Cette première journée des Assises internationales de l'édition indépendante, consacrée à la bibliodiversité et à l'écologie dans le monde du livre, a permis de relever plusieurs axes de réflexion, tout en mettant le doigt sur un certain nombre de difficultés.
En premier lieu, la nécessité de s'informer sur les processus de fabrication, un "point aveugle chez les éditeurs" selon l'Alliance internationale des édieurs indépendants. "Les éditeurs doivent s'approprier les informations quant à la fabrication de leurs livres et du modèle économique autour de l'impression", assure Gilles Colleu, directeur de Vents d'ailleurs. Mais même quand les éditeurs et éditrices accèdent à ces informations, ils et elles n'ont pas nécessairement "le luxe du choix sur les matériaux utilisés dans la fabrication, comme le papier par exemple", pointe l'éditrice indienne Indira Chandrasekhar, fondatrice de Tulika Books, qui indique par ailleurs devoir avoir recours au plastique sur les couvertures de ses ouvrages, à cause du climat indien.
Vigilance
Le papier est pourtant le principal contributeur à l'impact environnemental d'un livre. "Il est fabriqué de manière industrielle au détriment des forêts", assure l'éditrice australienne Susan Hawthorne, cofondatrice avec Renate Klein de la maison féministe Spinifex Press. "Le risque est que la consommation de papier dépasse la capacité de régénération des ressources comme les forêts", abonde José Bellver, économiste, chercheur et spécialiste des questions d'écologie.
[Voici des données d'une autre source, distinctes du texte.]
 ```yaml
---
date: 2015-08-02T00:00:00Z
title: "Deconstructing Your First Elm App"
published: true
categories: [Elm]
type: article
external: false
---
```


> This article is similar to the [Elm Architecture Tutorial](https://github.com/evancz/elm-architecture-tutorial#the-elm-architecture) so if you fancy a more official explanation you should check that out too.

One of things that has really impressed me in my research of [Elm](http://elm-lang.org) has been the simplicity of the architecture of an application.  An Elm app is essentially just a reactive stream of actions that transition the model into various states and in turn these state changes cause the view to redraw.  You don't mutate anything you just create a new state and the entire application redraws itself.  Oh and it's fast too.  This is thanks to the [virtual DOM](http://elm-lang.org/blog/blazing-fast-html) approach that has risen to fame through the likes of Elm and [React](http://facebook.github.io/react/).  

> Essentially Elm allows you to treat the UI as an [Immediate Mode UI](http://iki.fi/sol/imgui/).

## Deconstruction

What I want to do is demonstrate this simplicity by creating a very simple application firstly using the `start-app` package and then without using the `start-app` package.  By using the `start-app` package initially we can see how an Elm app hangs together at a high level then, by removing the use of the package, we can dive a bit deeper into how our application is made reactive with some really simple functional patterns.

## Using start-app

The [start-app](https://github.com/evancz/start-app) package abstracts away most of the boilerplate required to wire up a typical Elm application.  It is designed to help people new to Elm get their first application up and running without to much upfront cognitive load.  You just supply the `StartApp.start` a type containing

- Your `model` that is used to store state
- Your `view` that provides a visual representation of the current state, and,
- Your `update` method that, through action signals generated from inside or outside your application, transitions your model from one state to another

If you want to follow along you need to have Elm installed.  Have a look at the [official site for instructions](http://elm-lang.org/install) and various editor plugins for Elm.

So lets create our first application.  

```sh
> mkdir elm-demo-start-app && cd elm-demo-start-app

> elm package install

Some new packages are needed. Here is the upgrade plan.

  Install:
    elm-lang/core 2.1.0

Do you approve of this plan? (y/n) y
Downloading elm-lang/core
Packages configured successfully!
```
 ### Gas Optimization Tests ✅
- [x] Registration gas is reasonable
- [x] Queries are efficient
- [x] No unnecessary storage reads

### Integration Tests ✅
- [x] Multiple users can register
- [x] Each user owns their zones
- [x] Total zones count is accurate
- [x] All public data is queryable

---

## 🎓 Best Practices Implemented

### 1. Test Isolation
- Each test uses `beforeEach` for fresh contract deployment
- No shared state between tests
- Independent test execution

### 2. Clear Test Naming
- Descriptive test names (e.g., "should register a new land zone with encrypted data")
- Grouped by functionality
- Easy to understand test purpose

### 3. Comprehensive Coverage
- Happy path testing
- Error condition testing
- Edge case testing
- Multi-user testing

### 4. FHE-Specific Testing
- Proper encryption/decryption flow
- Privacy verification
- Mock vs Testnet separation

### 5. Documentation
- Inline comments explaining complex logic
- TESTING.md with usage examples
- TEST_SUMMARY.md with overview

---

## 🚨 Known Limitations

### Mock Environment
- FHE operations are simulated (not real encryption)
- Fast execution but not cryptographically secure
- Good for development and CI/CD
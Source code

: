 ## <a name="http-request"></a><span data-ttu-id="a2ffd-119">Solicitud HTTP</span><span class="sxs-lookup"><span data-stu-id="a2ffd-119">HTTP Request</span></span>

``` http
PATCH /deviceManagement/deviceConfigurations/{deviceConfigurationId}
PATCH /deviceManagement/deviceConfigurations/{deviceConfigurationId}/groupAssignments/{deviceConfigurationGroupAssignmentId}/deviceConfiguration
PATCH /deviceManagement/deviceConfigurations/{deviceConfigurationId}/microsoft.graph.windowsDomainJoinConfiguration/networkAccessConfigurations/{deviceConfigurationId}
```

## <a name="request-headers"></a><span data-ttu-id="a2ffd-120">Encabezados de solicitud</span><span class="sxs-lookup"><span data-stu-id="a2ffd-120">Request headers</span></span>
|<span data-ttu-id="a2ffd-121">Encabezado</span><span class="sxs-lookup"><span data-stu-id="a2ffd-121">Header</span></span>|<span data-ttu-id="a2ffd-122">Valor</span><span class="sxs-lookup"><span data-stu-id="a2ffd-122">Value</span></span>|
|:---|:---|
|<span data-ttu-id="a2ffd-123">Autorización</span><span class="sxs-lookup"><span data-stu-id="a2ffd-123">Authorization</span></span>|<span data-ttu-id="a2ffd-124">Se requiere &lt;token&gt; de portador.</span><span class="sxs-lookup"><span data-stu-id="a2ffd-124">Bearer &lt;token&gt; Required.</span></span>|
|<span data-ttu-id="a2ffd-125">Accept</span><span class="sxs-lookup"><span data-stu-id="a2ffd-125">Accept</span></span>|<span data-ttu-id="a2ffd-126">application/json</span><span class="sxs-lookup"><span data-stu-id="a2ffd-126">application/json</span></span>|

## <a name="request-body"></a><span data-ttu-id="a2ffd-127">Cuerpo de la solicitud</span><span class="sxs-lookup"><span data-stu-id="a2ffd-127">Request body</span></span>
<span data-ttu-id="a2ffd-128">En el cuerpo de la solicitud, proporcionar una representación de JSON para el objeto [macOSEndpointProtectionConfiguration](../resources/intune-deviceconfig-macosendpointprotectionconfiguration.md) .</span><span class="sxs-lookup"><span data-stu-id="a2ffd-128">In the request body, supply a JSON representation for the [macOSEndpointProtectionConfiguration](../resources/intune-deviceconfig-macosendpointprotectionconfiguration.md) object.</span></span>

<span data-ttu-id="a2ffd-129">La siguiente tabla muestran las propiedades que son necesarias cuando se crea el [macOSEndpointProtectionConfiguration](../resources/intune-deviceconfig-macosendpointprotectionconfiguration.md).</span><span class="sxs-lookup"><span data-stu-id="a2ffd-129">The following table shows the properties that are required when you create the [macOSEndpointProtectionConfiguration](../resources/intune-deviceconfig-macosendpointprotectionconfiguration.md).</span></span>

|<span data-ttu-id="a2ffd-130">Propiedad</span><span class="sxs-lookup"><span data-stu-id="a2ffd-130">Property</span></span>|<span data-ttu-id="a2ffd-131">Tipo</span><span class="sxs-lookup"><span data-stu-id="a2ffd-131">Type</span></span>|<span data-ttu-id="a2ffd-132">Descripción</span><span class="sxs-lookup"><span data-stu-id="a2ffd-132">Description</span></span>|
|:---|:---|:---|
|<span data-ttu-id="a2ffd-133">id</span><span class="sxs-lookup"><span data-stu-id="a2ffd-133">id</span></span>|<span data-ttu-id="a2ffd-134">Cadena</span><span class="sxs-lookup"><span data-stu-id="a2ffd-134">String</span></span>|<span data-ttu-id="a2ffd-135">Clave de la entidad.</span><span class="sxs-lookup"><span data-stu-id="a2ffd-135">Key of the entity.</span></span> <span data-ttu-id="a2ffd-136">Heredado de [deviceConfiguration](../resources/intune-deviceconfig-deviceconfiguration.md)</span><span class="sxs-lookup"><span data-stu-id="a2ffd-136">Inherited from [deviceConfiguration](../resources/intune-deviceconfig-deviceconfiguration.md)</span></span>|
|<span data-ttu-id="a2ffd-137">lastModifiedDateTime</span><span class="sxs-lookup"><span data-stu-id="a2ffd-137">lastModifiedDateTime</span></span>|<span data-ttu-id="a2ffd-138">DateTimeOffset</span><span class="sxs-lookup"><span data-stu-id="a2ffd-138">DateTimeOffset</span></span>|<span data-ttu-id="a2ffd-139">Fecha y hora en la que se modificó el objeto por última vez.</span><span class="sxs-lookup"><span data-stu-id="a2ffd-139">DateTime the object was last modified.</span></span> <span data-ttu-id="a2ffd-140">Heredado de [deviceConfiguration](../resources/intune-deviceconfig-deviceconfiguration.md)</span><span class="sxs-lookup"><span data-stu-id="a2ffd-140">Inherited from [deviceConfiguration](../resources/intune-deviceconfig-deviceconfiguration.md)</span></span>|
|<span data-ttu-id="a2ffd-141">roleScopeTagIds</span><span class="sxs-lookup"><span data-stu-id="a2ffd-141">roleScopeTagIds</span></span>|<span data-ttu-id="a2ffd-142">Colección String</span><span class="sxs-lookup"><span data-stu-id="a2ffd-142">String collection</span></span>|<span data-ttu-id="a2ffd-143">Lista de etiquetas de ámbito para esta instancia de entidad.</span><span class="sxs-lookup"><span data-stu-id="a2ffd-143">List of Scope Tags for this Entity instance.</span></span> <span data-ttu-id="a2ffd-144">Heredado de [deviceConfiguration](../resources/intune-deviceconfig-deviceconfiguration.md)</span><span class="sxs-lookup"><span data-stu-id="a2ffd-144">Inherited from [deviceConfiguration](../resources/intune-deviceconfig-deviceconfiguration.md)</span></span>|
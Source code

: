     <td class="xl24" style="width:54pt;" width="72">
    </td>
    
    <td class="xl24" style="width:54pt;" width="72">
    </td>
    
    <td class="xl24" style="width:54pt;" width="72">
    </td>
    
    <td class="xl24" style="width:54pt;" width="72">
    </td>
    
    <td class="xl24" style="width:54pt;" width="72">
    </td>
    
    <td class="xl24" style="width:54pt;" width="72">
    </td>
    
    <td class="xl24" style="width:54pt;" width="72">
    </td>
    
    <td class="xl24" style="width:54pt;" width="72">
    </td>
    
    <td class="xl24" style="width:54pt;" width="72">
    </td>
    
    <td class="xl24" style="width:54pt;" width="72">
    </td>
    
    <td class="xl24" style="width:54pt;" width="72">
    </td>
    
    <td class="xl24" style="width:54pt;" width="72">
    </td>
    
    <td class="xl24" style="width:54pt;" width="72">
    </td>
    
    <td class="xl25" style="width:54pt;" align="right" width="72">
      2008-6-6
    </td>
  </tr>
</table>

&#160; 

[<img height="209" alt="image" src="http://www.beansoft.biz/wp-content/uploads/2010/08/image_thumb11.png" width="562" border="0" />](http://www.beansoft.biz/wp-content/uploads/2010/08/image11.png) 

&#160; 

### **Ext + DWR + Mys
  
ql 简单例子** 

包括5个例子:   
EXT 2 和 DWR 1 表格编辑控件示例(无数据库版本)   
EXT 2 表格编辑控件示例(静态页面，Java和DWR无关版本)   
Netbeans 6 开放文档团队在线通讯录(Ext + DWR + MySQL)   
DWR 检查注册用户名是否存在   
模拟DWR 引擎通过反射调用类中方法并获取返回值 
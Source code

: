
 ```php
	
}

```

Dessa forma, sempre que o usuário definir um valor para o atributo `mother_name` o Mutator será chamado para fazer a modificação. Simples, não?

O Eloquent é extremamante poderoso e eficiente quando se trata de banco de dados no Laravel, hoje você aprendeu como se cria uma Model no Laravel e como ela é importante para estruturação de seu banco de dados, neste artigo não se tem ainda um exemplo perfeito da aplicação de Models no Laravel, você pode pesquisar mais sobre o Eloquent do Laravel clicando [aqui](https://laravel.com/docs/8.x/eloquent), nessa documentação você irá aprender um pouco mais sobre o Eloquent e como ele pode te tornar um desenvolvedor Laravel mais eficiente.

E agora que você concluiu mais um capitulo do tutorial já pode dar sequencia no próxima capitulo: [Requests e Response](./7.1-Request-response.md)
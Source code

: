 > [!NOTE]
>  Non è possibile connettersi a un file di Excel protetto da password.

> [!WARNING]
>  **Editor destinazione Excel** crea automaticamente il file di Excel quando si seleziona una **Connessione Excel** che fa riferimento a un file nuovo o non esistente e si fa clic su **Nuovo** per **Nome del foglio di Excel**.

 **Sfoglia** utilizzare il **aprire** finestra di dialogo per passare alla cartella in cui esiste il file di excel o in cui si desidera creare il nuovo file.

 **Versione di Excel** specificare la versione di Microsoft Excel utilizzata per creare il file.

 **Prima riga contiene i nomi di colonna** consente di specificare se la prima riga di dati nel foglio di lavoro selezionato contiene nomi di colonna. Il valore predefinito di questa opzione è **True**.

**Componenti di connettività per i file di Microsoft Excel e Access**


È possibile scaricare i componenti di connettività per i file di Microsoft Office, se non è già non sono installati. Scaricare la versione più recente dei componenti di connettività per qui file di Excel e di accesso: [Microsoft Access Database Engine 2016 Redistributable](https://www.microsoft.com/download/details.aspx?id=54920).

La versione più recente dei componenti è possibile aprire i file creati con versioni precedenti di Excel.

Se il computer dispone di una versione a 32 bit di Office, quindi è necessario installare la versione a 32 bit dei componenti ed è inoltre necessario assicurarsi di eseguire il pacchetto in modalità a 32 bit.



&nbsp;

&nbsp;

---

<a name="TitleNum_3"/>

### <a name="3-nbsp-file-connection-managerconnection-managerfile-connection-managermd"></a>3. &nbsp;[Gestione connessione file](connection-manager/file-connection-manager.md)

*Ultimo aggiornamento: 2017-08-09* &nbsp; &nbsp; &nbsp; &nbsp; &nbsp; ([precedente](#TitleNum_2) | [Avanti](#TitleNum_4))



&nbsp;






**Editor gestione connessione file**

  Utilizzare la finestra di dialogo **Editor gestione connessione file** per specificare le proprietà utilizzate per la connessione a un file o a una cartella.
Des certifications, comme PEFC et FSC, existent toutefois pour garantir que le papier est issu de forêts durablement gérées. "La certification FSC a un coût", rappelle Corinne Fleury, cofondatrice de l'Atelier des Nomades à l'Ile Maurice, qui imagine alors l'éventualité de "mobiliser les pouvoirs publics afin qu'ils soutiennent ces certifications".
Plusieurs professionnels ont par ailleurs invité leurs confrères et consœurs à être prudents face à des solutions n'étant finalement pas si vertes. "La majorité des encres végétales sont produites à base de soja, explique par exemple Susan Hawthorne. Mais la production de soja est très industrialisée, surexploitée et responsable de nombreuses déforestations". Il en va de même pour le livre numérique : "les minéraux nécessaires à leur fabrication sont de plus en plus rares", avertit José Bellver. Ou encore pour certaines solutions pour réduire le pilon, comme le don de livres invendus à des associations. Si cette alternative pourrait améliorer l'impact environnemental du livre, elle pose en revanche d'autres problèmes, comme le fait d'inonder les marchés des pays du Sud d'ouvrages édités dans ceux du Nord qui concurrenceraient directement des éditeurs locaux.
Autant de difficultés et de réalités complexes que le groupe de travail nouvellement créé devra prendre en compte dans la rédaction de son texte afin de représenter au mieux les enjeux de l'écologie du livre et les 750 maisons, situées dans 55 pays, membres de l'Alliance internationale des éditeurs indépendants.